March 10, 2010Demand for new home loans fell almost 8 percent over January due to the end of the Government’s First Home Owner ‘Boost’ and higher interest rates.
Australian Bureau of Statistics (ABS) figures out today reveal the total number of dwelling finances for owners occupiers (seasonally adjusted) felly by 7.9 percent to be down 12 percent on January last year.
Meanwhile, the number of loans for ‘new’ dwellings (construction/purchase of new dwellings, combined) fell by 3.7 percent over the month.
With all states except the Northern Territory taking a hit, Queensland experienced a 9.6 percent slump in the number of owner occupier loans.
Following last week’s 25 basis point rise in interest rates to 4 percent,
Master Builders Australia admits the building industry must remain cautious.
Chief Economist Peter Jones says the investment-driven side of the housing market is still being affected by a lack of project finance due to the credit crunch.

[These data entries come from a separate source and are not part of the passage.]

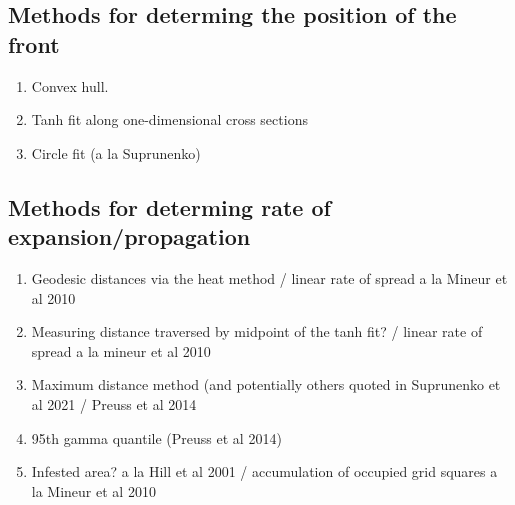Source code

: \documentclass[9pt, reqno]{amsart}
\numberwithin{equation}{section}
\renewcommand{\(}{\left(}
\renewcommand{\)}{\right)}
\theoremstyle{definition}
\theoremstyle{definition}
\theoremstyle{definition}
\begin{document}
	

	\subsection*{Methods for determing the position of the front}
	\begin{enumerate}
		\item Convex hull. 	
		\item Tanh fit along one-dimensional cross sections
		\item Circle fit (a la Suprunenko)

	\end{enumerate}

	\subsection*{Methods for determing rate of expansion/propagation}
	\begin{enumerate}
		\item Geodesic distances via the heat method  / linear rate of spread a la Mineur et al 2010
		\item Measuring distance traversed by midpoint of the tanh fit? / linear rate of spread a la mineur et al 2010
		\item Maximum distance method (and potentially others quoted in Suprunenko et al 2021 / Preuss et al 2014
		\item 95th gamma quantile (Preuss et al 2014)
		\item Infested area? a la Hill et al 2001 / accumulation of occupied grid squares a la Mineur et al 2010
	\end{enumerate}
\end{document}
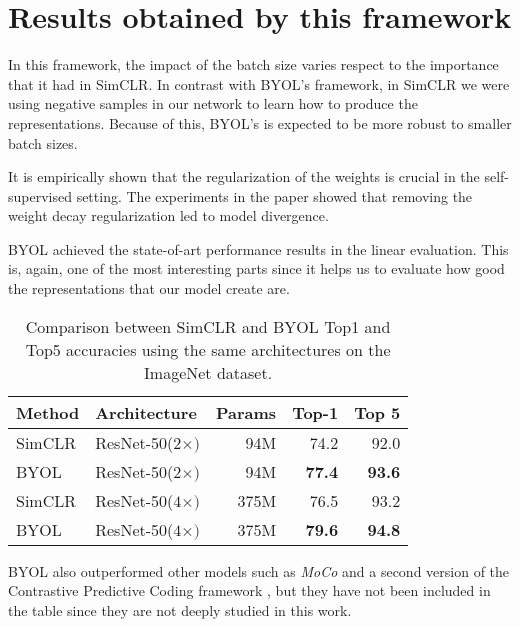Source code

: \section{Results obtained by this framework}

In this framework, the impact of the batch size varies respect to the importance that it had in SimCLR. In contrast with BYOL's framework, in SimCLR we were using negative samples in our network to learn how to produce the representations. Because of this, BYOL's is expected to be more robust to smaller batch sizes. 

It is empirically shown that the regularization of the weights is crucial in the self-supervised setting. The experiments in the paper showed that removing the weight decay regularization led to model divergence.


BYOL achieved the state-of-art performance results in the linear evaluation. This is, again, one of the most interesting parts since it helps us to evaluate how good the representations that our model create are.

\begin{table}[H]
    \label{table:best:first:simclr}
\centering
\begin{tabular}{llrrr}
Method & Architecture & Params & Top-1 & Top 5 \\ \hline
SimCLR & ResNet-50($2\times)$ & 94M & 74.2 & 92.0 \\
BYOL & ResNet-50($2\times)$ & 94M & \textbf{77.4} & \textbf{93.6} \\
SimCLR & ResNet-50($4\times)$ & 375M & 76.5& 93.2 \\
BYOL & ResNet-50($4\times)$ & 375M & \textbf{79.6}& \textbf{94.8} \\
\end{tabular}
\caption{Comparison between SimCLR and BYOL Top1 and Top5 accuracies using the same architectures on the ImageNet dataset.}
\end{table}

BYOL also outperformed other models such as \emph{MoCo} \citep{he2020momentum} and a second version of the Contrastive Predictive Coding framework \citep{henaff2020dataefficient}, but they have not been included in the table since they are not deeply studied in this work.
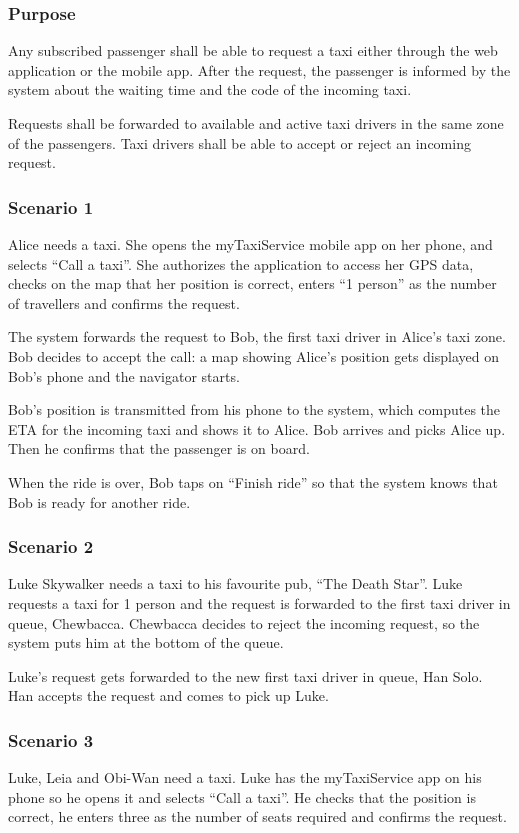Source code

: \label{standard-call}
\subsubsection{Purpose}

Any subscribed passenger shall be able to request a taxi either through the web application or the mobile app.
After the request, the passenger is informed by the system about the waiting time and the code of the incoming taxi.

Requests shall be forwarded to available and active taxi drivers in the same zone of the passengers. Taxi drivers shall be able to accept or reject an incoming request.

\subsubsection{Scenario 1}
Alice needs a taxi. She opens the myTaxiService mobile app on her phone, and selects ``Call a taxi''. She authorizes the application to access her GPS data, checks on the map that her position is correct, enters ``1 person'' as the number of travellers and confirms the request.

The system forwards the request to Bob, the first taxi driver in Alice's taxi zone. Bob decides to accept the call: a map showing Alice's position gets displayed on Bob's phone and the navigator starts.

Bob's position is transmitted from his phone to the system, which computes the ETA for the incoming taxi and shows it to Alice. Bob arrives and picks Alice up. Then he confirms that the passenger is on board.

When the ride is over, Bob taps on ``Finish ride'' so that the system knows that Bob is ready for another ride.

\subsubsection{Scenario 2}
Luke Skywalker needs a taxi to his favourite pub, ``The Death Star''.
Luke requests a taxi for 1 person and the request is forwarded to the first taxi driver in queue, Chewbacca. Chewbacca decides to reject the incoming request, so the system puts him at the bottom of the queue.

Luke's request gets forwarded to the new first taxi driver in queue, Han Solo. Han accepts the request and comes to pick up Luke.

\subsubsection{Scenario 3}
Luke, Leia and Obi-Wan need a taxi. Luke has the myTaxiService app on his phone so he opens it and selects ``Call a taxi''. He checks that the position is correct, he enters three as the number of seats required and confirms the request.

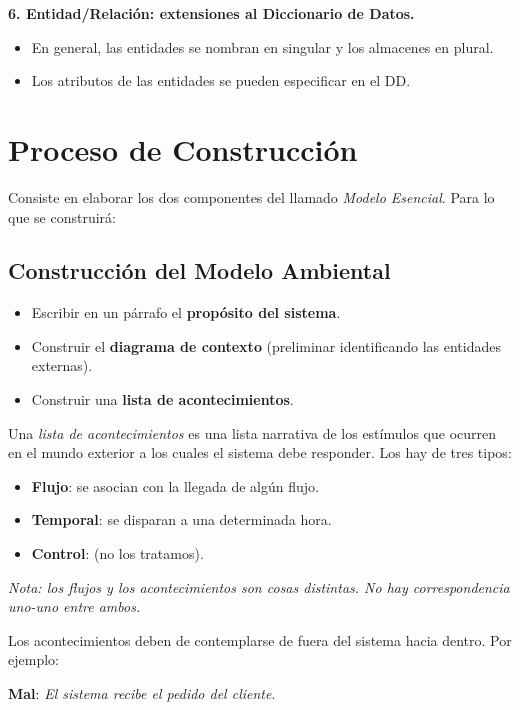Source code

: \textbf{6. Entidad/Relación: extensiones al Diccionario de Datos.}

\begin{itemize}[noitemsep]
\item En general, las entidades se nombran en singular y los almacenes en plural.
\item Los atributos de las entidades se pueden especificar en el DD.
\end{itemize}

\section{Proceso de Construcción}

Consiste en elaborar los dos componentes del llamado \textit{Modelo Esencial}. Para lo que se construirá:

\subsection{Construcción del Modelo Ambiental}

\begin{itemize}[noitemsep]
\item Escribir en un párrafo el \textbf{propósito del sistema}.
\item Construir el \textbf{diagrama de contexto} (preliminar identificando las entidades externas).
\item Construir una \textbf{lista de acontecimientos}.
\end{itemize}

Una \textit{lista de acontecimientos} es una lista narrativa de los estímulos que ocurren en el mundo exterior a los cuales el sistema debe responder. Los hay de tres tipos:

\begin{itemize}[noitemsep]
\item \textbf{Flujo}: se asocian con la llegada de algún flujo.
\item \textbf{Temporal}: se disparan a una determinada hora.
\item \textbf{Control}: (no los tratamos).
\end{itemize}

\textit{Nota: los flujos y los acontecimientos son cosas distintas. No hay correspondencia uno-uno entre ambos.}

Los acontecimientos deben de contemplarse de fuera del sistema hacia dentro. Por ejemplo:

\textbf{Mal}: \textit{El sistema recibe el pedido del cliente}.

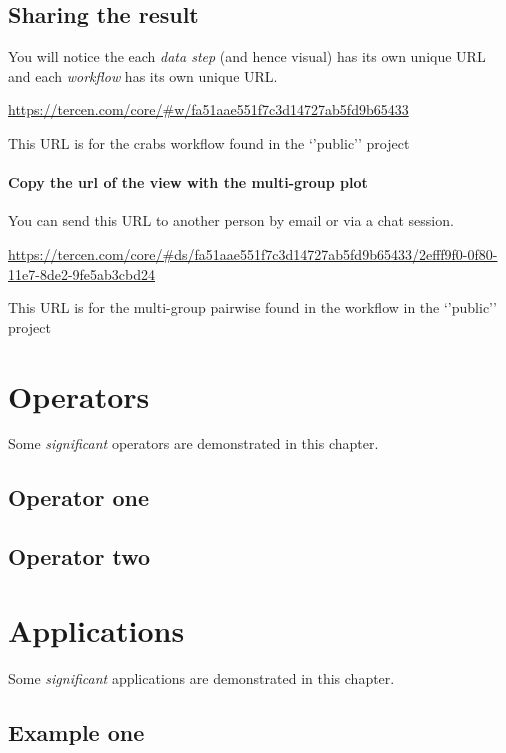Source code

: \documentclass[]{book}
\theoremstyle{definition}
\theoremstyle{definition}
\theoremstyle{remark}
\begin{document}
\section{Sharing the result}\label{sharing-the-result}

You will notice the each \emph{data step} (and hence visual) has its own
unique URL and each \emph{workflow} has its own unique URL.

\url{https://tercen.com/core/\#w/fa51aae551f7c3d14727ab5fd9b65433}

This URL is for the crabs workflow found in the `'public'' project

\subsubsection{Copy the url of the view with the multi-group
plot}\label{copy-the-url-of-the-view-with-the-multi-group-plot}

You can send this URL to another person by email or via a chat session.

\url{https://tercen.com/core/\#ds/fa51aae551f7c3d14727ab5fd9b65433/2efff9f0-0f80-11e7-8de2-9fe5ab3cbd24}

This URL is for the multi-group pairwise found in the workflow in the
`'public'' project

\chapter{Operators}\label{operators}

Some \emph{significant} operators are demonstrated in this chapter.

\section{Operator one}\label{operator-one}

\section{Operator two}\label{operator-two}

\chapter{Applications}\label{applications}

Some \emph{significant} applications are demonstrated in this chapter.

\section{Example one}\label{example-one}
\end{document}
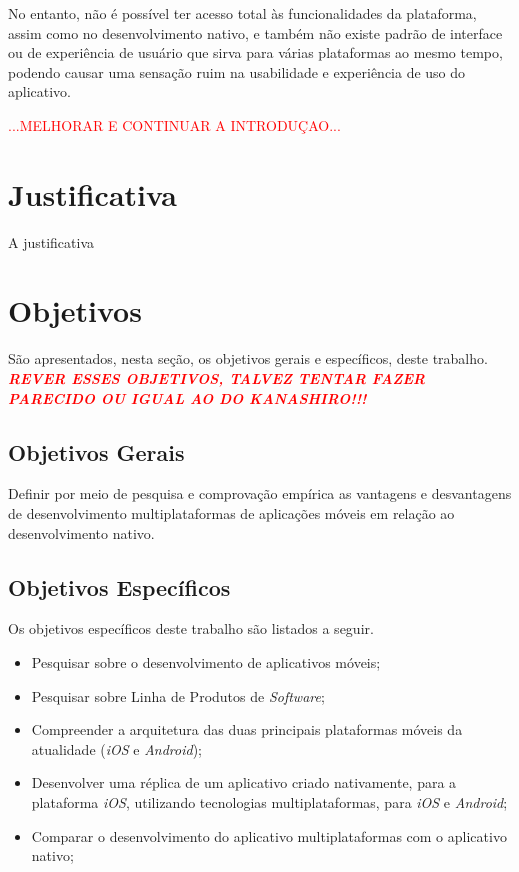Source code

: No entanto, não é possível ter acesso total às funcionalidades da plataforma, assim como no desenvolvimento nativo, e também não existe padrão de interface ou de experiência de usuário que sirva
para várias plataformas ao mesmo tempo, podendo causar uma sensação ruim na usabilidade e experiência de uso do aplicativo.

\textcolor{red}{...MELHORAR E CONTINUAR A INTRODUÇAO...}

\section{Justificativa}\label{sec:justificativa}

A justificativa

\section{Objetivos} \label{sec:objetivos}

São apresentados, nesta seção, os objetivos gerais e específicos, deste trabalho. 
\textcolor{red}{\textbf{\textit{REVER ESSES OBJETIVOS, TALVEZ TENTAR FAZER PARECIDO OU IGUAL AO DO KANASHIRO!!!}}}

\subsection{Objetivos Gerais}  \label{subsec:objetivos_gerais}

Definir por meio de pesquisa e comprovação empírica as vantagens e desvantagens de desenvolvimento multiplataformas de aplicações móveis em relação ao desenvolvimento nativo. 

\subsection{Objetivos Específicos}  \label{subsec:objetivos_especificos}

Os objetivos específicos deste trabalho são listados a seguir.

\begin{itemize}
    \item Pesquisar sobre o desenvolvimento de aplicativos móveis;
    \item Pesquisar sobre Linha de Produtos de \textit{Software};
    \item Compreender a arquitetura das duas principais plataformas móveis da atualidade (\textit{iOS} e \textit{Android});
    \item Desenvolver uma réplica de um aplicativo criado nativamente, para a plataforma \textit{iOS}, utilizando tecnologias multiplataformas, para \textit{iOS} e \textit{Android};
    \item Comparar o desenvolvimento do aplicativo multiplataformas com o aplicativo nativo;
\end{itemize}

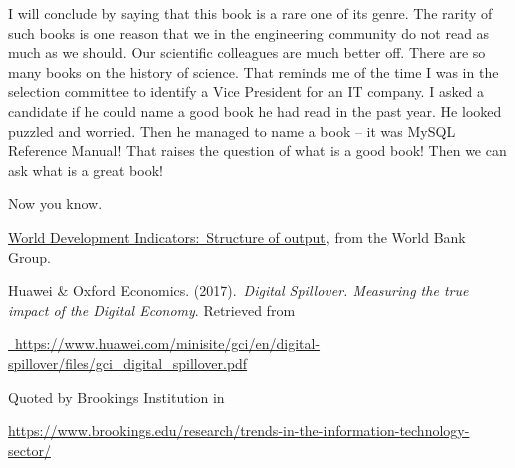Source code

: \begin{multicols}{2}
I will conclude by saying that this book is a rare one of its genre. The rarity of such books is one reason that we in the engineering community do not read as much as we should. Our scientific colleagues are much better off. There are so many books on the history of science.  That reminds me of the time I was in the selection committee to identify a Vice President for an IT company. I asked a candidate if he could name a good book he had read in the past year. He looked puzzled and worried. Then he managed to name a book – it was MySQL Reference Manual! That raises the question of what is a good book! Then we can ask what is a great book!

Now you know. 

\begin{thebibliography}{99}

 \underline{World Development Indicators: Structure of output}, from the World Bank Group.

 Huawei \& Oxford Economics. (2017). \textit{Digital Spillover. Measuring the true impact of the Digital Economy}. Retrieved from

\url{ https://www.huawei.com/minisite/gci/en/digital-spillover/files/gci_digital_spillover.pdf}

Quoted by Brookings Institution in

\url{https://www.brookings.edu/research/trends-in-the-information-technology-sector/}

\end{thebibliography}

  
\end{multicols}

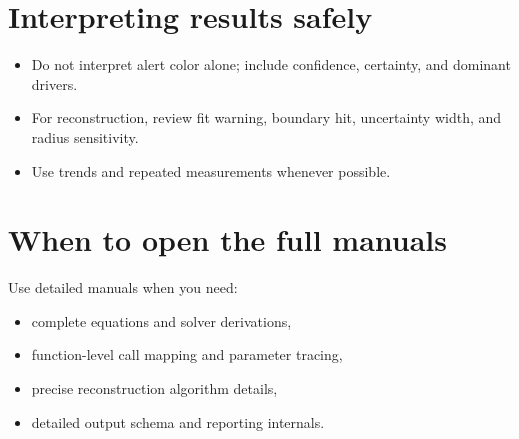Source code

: \documentclass[12pt,a4paper]{article}
\begin{document}
\section{Interpreting results safely}
\begin{itemize}
    \item Do not interpret alert color alone; include confidence, certainty, and dominant drivers.
    \item For reconstruction, review fit warning, boundary hit, uncertainty width, and radius sensitivity.
    \item Use trends and repeated measurements whenever possible.
\end{itemize}

\section{When to open the full manuals}
Use detailed manuals when you need:
\begin{itemize}
    \item complete equations and solver derivations,
    \item function-level call mapping and parameter tracing,
    \item precise reconstruction algorithm details,
    \item detailed output schema and reporting internals.
\end{itemize}
\end{document}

“Master Builders urges the Reserve Bank to take a more cautious approach on interest rates to ensure recovery in the interest-rate-sensitive residential building sector becomes firmly entrenched and is able to lead the economic recovery,” Jones says.
Housing Industry Association (HIA) Senior Economist Ben Phillips agrees the removal of the federal government’s first home buyer boost and increasing interest rates have lowered activity in both the new and existing homes market.
“The Reserve Bank must take stock of the impact that higher interest rates are having on the new homes market. Aggressive interest rate increases will ultimately constrain new housing and push up prices for both home purchase and renters,” Phillips says.
“Population growth across the nation is at record levels, and construction of new housing is lagging badly. The end result is worsening housing affordability and a growing gap between the housing haves and have nots,” he says.
According to today’s ABS data, the total value of dwelling finance commitments excluding alterations and additions decreased 3.3 percent in January.